* [How to complete this task]: Copy nothing but the lines below running from the line containing "получает одевает шмотки" through the line containing "Фэнтези - Мечи, Луки, Топоры, Кровь", both end lines included.

Exercise input below:

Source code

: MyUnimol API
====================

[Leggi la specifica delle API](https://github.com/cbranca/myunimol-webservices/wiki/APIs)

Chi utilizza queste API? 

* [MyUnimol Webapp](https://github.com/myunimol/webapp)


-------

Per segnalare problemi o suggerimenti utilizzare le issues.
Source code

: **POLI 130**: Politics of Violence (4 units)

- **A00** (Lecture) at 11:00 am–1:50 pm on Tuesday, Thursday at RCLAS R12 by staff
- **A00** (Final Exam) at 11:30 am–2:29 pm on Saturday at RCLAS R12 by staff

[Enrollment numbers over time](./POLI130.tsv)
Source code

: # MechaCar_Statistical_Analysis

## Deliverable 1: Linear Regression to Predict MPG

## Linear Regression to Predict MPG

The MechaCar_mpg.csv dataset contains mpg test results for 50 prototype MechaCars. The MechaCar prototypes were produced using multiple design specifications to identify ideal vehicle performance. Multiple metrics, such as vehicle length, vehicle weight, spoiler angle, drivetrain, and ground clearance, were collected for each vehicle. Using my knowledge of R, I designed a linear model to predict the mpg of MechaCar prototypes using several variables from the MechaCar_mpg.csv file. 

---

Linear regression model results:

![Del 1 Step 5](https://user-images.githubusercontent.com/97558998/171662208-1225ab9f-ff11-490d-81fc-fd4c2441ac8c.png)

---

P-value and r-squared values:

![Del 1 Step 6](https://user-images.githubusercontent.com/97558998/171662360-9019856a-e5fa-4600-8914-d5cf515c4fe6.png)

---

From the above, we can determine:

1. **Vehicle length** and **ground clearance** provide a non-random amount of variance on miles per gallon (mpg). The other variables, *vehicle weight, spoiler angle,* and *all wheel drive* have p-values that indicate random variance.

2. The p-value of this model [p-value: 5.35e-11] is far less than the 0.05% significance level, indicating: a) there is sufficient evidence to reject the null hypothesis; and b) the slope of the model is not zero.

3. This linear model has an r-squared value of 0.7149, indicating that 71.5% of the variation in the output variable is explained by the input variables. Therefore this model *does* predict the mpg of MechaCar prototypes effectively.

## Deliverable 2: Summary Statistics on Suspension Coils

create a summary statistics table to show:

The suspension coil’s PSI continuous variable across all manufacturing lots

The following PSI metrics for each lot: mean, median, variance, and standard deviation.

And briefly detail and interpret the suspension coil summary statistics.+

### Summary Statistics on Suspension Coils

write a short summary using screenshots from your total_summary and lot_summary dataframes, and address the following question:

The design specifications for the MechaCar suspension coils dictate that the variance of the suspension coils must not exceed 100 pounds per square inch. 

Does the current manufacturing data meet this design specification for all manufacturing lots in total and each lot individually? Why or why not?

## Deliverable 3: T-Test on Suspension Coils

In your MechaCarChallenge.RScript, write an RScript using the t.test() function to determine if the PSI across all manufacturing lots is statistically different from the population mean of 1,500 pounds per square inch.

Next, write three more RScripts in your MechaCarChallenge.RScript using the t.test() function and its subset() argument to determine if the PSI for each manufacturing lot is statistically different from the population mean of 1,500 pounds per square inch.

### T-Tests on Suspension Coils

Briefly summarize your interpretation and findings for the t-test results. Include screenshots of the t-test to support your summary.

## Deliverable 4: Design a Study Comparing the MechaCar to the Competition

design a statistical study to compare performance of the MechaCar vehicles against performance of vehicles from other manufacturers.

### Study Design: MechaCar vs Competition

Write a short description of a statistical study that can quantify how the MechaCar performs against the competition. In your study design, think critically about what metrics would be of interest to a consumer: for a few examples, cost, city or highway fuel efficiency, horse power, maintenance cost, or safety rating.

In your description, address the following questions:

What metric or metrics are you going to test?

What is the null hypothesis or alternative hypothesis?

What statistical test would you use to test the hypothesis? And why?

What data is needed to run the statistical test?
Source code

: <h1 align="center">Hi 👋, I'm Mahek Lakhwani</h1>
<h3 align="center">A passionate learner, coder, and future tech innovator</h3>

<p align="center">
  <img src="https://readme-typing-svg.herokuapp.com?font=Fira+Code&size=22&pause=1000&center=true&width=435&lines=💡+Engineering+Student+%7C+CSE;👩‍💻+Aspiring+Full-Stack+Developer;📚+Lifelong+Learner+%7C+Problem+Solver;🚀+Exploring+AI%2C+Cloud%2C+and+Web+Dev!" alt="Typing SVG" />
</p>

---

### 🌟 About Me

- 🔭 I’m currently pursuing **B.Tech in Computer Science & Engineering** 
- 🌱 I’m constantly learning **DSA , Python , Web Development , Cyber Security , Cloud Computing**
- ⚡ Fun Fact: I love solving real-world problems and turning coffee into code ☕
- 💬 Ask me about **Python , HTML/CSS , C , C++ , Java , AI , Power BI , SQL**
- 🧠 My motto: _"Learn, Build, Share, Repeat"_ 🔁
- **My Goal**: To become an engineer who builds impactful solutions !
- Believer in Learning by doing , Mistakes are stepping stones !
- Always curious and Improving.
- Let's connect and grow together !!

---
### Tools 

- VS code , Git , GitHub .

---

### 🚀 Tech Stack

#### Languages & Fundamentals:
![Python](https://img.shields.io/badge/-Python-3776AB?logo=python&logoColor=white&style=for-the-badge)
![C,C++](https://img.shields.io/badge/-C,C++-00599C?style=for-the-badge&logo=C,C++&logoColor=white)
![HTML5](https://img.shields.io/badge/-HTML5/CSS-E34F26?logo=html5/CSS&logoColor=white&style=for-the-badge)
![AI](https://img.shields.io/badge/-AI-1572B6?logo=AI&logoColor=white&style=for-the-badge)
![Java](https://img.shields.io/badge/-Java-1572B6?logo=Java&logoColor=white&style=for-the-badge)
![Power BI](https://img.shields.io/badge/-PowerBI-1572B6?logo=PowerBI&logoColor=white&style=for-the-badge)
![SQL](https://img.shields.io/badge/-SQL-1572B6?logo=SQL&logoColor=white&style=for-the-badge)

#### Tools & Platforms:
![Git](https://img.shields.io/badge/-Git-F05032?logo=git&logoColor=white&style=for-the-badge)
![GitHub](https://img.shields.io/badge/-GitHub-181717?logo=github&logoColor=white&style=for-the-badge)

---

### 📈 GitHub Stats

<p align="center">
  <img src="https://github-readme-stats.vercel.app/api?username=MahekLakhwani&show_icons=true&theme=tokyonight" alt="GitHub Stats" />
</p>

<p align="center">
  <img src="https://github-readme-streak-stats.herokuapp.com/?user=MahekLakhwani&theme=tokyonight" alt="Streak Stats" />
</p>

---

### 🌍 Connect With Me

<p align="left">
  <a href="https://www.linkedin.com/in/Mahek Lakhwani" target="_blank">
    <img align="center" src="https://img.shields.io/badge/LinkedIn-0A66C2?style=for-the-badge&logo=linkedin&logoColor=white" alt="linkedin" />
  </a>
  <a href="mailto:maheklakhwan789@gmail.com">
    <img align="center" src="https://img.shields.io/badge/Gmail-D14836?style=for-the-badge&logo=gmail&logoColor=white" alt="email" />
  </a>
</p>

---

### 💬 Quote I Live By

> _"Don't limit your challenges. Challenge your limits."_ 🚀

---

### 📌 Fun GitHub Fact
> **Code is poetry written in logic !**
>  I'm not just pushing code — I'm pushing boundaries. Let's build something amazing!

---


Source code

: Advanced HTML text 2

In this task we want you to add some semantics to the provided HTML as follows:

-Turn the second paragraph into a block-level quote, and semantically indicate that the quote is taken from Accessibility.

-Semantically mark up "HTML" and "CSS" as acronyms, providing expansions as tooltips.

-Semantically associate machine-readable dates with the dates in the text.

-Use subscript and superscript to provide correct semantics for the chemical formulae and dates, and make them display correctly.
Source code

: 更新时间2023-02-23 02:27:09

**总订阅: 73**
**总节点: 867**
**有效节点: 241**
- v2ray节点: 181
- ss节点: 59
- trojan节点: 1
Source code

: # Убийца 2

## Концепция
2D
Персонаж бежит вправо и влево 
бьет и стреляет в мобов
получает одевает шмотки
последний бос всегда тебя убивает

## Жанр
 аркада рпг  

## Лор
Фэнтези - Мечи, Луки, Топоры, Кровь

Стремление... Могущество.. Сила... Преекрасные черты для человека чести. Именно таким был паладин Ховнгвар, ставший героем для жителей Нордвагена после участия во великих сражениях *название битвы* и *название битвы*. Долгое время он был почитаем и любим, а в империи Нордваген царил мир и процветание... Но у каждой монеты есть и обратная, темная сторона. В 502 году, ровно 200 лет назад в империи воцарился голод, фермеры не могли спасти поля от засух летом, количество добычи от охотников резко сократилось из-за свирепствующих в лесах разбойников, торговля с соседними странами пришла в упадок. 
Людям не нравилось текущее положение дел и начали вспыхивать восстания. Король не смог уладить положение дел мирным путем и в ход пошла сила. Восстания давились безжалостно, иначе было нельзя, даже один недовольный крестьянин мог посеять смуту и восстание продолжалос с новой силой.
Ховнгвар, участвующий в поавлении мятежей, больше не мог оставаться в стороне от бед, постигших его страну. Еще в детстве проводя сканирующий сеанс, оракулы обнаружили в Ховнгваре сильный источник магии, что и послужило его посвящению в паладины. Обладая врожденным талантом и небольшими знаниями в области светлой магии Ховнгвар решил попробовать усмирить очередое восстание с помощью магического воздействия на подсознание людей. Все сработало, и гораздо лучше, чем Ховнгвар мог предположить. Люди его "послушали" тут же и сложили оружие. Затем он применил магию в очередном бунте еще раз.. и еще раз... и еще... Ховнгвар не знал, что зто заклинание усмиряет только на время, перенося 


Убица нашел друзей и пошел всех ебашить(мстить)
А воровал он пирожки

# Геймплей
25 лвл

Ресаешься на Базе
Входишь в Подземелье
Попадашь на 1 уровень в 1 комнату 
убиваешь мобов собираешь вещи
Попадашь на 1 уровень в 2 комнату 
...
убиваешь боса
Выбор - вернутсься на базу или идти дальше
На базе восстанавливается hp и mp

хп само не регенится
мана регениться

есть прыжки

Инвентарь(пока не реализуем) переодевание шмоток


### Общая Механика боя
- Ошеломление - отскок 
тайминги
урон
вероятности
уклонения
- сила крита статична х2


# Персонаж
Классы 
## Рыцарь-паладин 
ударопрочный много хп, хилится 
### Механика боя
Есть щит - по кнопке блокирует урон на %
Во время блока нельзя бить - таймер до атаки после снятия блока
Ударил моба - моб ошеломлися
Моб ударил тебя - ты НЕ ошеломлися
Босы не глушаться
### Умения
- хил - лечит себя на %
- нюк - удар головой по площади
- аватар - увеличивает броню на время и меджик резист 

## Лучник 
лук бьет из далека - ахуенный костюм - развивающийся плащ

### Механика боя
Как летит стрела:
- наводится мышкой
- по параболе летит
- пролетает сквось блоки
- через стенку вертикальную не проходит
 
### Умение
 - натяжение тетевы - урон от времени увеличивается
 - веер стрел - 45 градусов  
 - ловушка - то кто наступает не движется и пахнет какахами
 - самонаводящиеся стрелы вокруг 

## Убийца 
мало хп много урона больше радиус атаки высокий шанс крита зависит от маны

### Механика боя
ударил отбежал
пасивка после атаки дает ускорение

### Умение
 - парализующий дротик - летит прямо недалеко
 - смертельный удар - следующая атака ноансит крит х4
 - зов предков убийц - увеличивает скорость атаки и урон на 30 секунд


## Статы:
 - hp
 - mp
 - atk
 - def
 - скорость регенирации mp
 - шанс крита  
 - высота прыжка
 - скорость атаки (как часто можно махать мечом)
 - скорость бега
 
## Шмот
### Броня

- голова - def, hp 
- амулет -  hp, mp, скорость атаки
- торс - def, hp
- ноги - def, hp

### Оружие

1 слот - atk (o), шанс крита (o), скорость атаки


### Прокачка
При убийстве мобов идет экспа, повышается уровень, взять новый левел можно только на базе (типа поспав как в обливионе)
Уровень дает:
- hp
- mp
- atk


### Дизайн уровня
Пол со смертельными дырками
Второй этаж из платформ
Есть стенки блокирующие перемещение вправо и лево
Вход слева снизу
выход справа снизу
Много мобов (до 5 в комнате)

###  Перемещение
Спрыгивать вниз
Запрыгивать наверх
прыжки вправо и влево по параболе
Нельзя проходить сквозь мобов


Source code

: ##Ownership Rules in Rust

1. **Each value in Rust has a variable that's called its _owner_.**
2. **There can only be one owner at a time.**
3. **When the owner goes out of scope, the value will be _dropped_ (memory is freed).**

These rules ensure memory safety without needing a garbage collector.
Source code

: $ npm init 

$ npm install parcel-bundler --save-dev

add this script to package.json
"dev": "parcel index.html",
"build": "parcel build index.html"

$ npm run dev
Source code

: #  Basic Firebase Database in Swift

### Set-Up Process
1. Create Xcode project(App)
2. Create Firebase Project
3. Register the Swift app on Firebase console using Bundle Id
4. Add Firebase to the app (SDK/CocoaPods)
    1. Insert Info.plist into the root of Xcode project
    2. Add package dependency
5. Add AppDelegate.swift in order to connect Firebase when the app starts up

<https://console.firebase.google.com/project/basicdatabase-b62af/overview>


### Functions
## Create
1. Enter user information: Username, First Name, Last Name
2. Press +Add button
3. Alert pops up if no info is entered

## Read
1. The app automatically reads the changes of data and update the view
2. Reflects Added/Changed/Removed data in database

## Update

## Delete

End of Exercise input.

* [Exercise response]:
получает одевает шмотки
последний бос всегда тебя убивает

## Жанр
 аркада рпг  

## Лор
Фэнтези - Мечи, Луки, Топоры, Кровь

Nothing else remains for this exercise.